Set the meter on Voltage (DC), do it again, hold one lead and touch the other to the grounded item, see how charged up you are. (If you see 10,000 volts, remember it’s static electricity–if it was 10,000 volts AC or DC, the current would be deadly.)
Set the meter on current, do it again, hold one lead, ground the other, and watch the momentary reading of current. Didn’t take any time for your static charge to drain off, did it?
Check a power outlet for voltage. An outlet has a charged lead, a return lead, and many have a neutral. Set the meter for AC and test between each combination of two. Is it 110 V or somewhat different? Which is the hot lead? It’s supposed to be at the smaller slot.
Note your meter leads can be handled so they don’t touch each other while testing the outlet. If they do you get a short which will blow the fuse, heat the leads, and may do other damage. Avoiding this is not just a matter of controlling your hands, you may need to take environment into account, ie your younger brother may bump you at the wrong moment, so you don’t give him the opportunity.
Use the DC to check batteries. Does a freshly dead battery have voltage? Does it supply any current worth mentioning? It may supply enough to give heat. I wouldn’t try the current test on a good battery, since basically you’d short it out and there would be too much heat.

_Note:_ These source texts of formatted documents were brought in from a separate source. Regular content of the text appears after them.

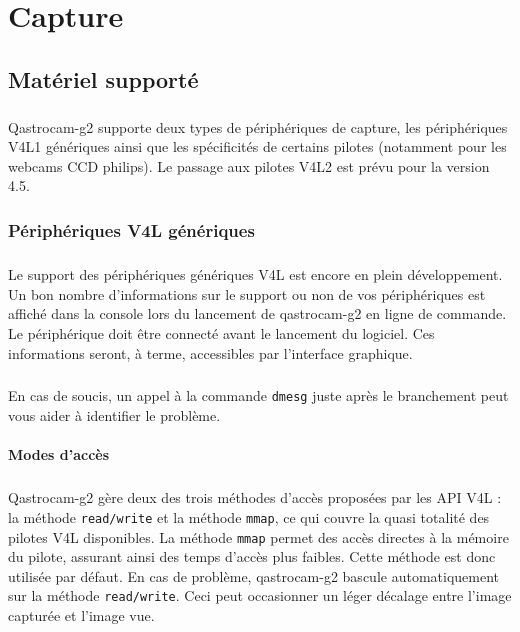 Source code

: \documentclass[11pt,a4paper]{book}
\begin{document}
\chapter{Capture}

\section{Mat\'eriel support\'e}

\paragraph*{}
Qastrocam-g2 supporte deux types de p\'eriph\'eriques de capture, les p\'eriph\'eriques V4L1 
g\'en\'eriques ainsi que les sp\'ecificit\'es de certains pilotes (notamment pour les webcams
CCD philips). Le passage aux pilotes V4L2 est pr\'evu pour la version 4.5.

\subsection{P\'eriph\'eriques V4L g\'en\'eriques}

\paragraph*{}
Le support des p\'eriph\'eriques g\'en\'eriques V4L est encore en plein d\'eveloppement. Un
bon nombre d'informations sur le support ou non de vos p\'eriph\'eriques est affich\'e dans
la console lors du lancement de qastrocam-g2 en ligne de commande. Le p\'eriph\'erique doit
 \^etre  connect\'e avant le lancement du logiciel. Ces informations seront, \`a terme, 
 accessibles par l'interface graphique.

\paragraph*{} 
En cas de soucis, un  appel \`a la commande
 {\tt dmesg} juste apr\`es le branchement peut vous aider \`a identifier le probl\`eme. 

\subsubsection{Modes d'acc\`es}

\paragraph*{}
Qastrocam-g2 g\`ere deux des trois m\'ethodes d'acc\`es propos\'ees par les API V4L : la m\'ethode
{\tt read/write} et la m\'ethode {\tt mmap}, ce qui couvre la quasi totalit\'e des pilotes V4L
disponibles. La m\'ethode {\tt mmap} permet des acc\`es directes \`a la m\'emoire du pilote,
assurant ainsi des temps d'acc\`es plus faibles. Cette m\'ethode est donc utilis\'ee par d\'efaut.
En cas de probl\`eme, qastrocam-g2 bascule automatiquement sur la m\'ethode {\tt read/write}. Ceci
peut occasionner un l\'eger d\'ecalage entre l'image captur\'ee et l'image vue. 
\end{document}
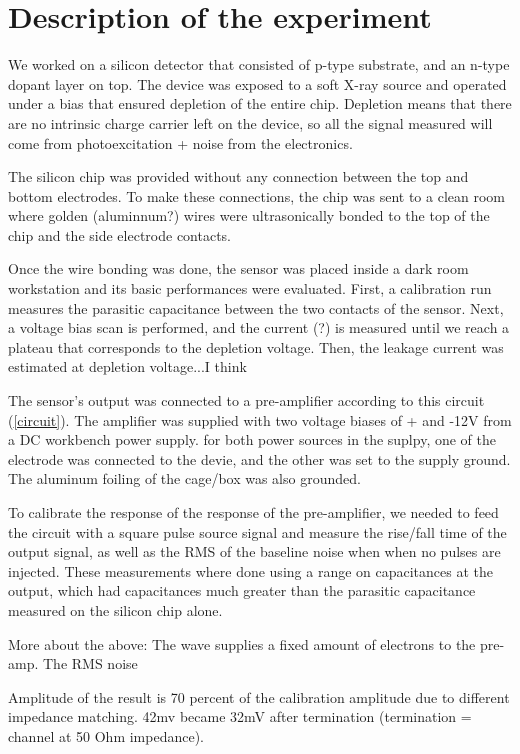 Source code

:\documentclass[12pt]{article}
\begin{document}
\maketitle

\section{Description of the experiment}

We worked on a silicon detector that consisted of p-type substrate, and an n-type dopant layer on top. The device was exposed to a soft X-ray source and operated under a bias that ensured depletion of the entire chip. Depletion means that there are no intrinsic charge carrier left on the device, so all the signal measured will come from photoexcitation + noise from the electronics.

The silicon chip was provided without any connection between the top and bottom electrodes. To make these connections, the chip was sent to a clean room where golden (aluminnum?) wires were ultrasonically bonded to the top of the chip and the side electrode contacts.

Once the wire bonding was done, the sensor was placed inside a dark room workstation and its basic performances were evaluated. First, a calibration run measures the parasitic capacitance between the two contacts of the sensor. Next, a voltage bias scan is performed, and the current (?) is measured until we reach a plateau that corresponds to the depletion voltage. Then, the leakage current was estimated at depletion voltage...I think


The sensor's output was connected to a pre-amplifier according to this circuit (\ref{circuit}). The amplifier was supplied with two voltage biases of + and -12V from a DC workbench power supply. for both power sources in the suplpy, one of the electrode was connected to the devie, and the other was set to the supply ground. The aluminum foiling of the cage/box was also grounded.


To calibrate the response of the response of the pre-amplifier, we needed to feed the circuit with a square pulse source signal and measure the rise/fall time of the output signal, as well as the RMS of the baseline noise when when no pulses are injected. These measurements where done using a range on capacitances at the output, which had capacitances much greater than the parasitic capacitance measured on the silicon chip alone.

More about the above: The wave supplies a fixed amount of electrons to the pre-amp. The RMS noise 

Amplitude of the result is 70 percent of the calibration amplitude due to different impedance matching.
42mv became 32mV after termination (termination = channel at 50 Ohm impedance).
\end{document}
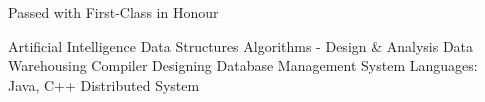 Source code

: Passed with First-Class in Honour


Artificial Intelligence \textbullet{} Data Structures \textbullet{} Algorithms - Design \& Analysis \textbullet{} Data Warehousing \textbullet{} Compiler Designing \textbullet{} Database Management System \textbullet{} Languages: Java, C++ \textbullet{} Distributed System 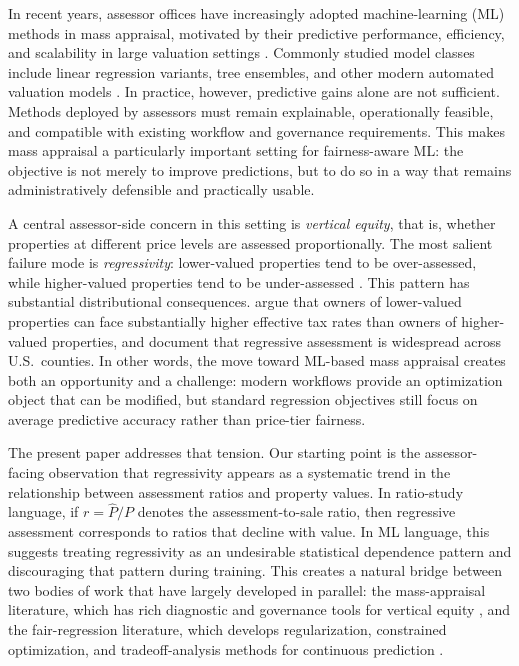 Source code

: \documentclass[12pt]{article}
\theoremstyle{plain}
\theoremstyle{definition}
\begin{document}
In recent years, assessor offices have increasingly adopted machine-learning (ML) methods in mass appraisal, motivated by their predictive performance, efficiency, and scalability in large valuation settings \cite{IAAOAITaskForce2022,BidansetRakow2022,Rootetal2023}. Commonly studied model classes include linear regression variants, tree ensembles, and other modern automated valuation models \cite{Rootetal2023,Ostrikova2024,Sevgen2024100111}. In practice, however, predictive gains alone are not sufficient. Methods deployed by assessors must remain explainable, operationally feasible, and compatible with existing workflow and governance requirements. This makes mass appraisal a particularly important setting for fairness-aware ML: the objective is not merely to improve predictions, but to do so in a way that remains administratively defensible and practically usable.

A central assessor-side concern in this setting is \emph{vertical equity}, that is, whether properties at different price levels are assessed proportionally. The most salient failure mode is \emph{regressivity}: lower-valued properties tend to be over-assessed, while higher-valued properties tend to be under-assessed \cite{McMillen2020,IAAO2023VerticalReview,McMillenSingh2023}. This pattern has substantial distributional consequences. \textcite{amornsiripanitch2020why} argue that owners of lower-valued properties can face substantially higher effective tax rates than owners of higher-valued properties, and \textcite{Berry2021} document that regressive assessment is widespread across U.S.\ counties. In other words, the move toward ML-based mass appraisal creates both an opportunity and a challenge: modern workflows provide an optimization object that can be modified, but standard regression objectives still focus on average predictive accuracy rather than price-tier fairness.

The present paper addresses that tension. Our starting point is the assessor-facing observation that regressivity appears as a systematic trend in the relationship between assessment ratios and property values. In ratio-study language, if \(r=\hat P/P\) denotes the assessment-to-sale ratio, then regressive assessment corresponds to ratios that decline with value. In ML language, this suggests treating regressivity as an undesirable statistical dependence pattern and discouraging that pattern during training. This creates a natural bridge between two bodies of work that have largely developed in parallel: the mass-appraisal literature, which has rich diagnostic and governance tools for vertical equity \cite{IAAO2025ExposureRatio,McMillenSingh2023,Rootetal2023}, and the fair-regression literature, which develops regularization, constrained optimization, and tradeoff-analysis methods for continuous prediction \cite{AgarwalDudikWu2019,FitzsimonsEtAl2019,lee2022maximal,LiEtAl2022Fairness,CatonHaas2024}.
\end{document}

Set it to ohms and see how much resistance there is in metal, cantaloupe, etc. See how much resistance there is in one inch of dry skin vs. one inch of sweaty skin. You have just invented the lie detector. Try tap water vs. water with salt in it (the salt dissolves into ions with charges, so current can pass using the ions).
See what you see. And if it’s the least bit interesting, get a book or a mentor and learn the fundamentals.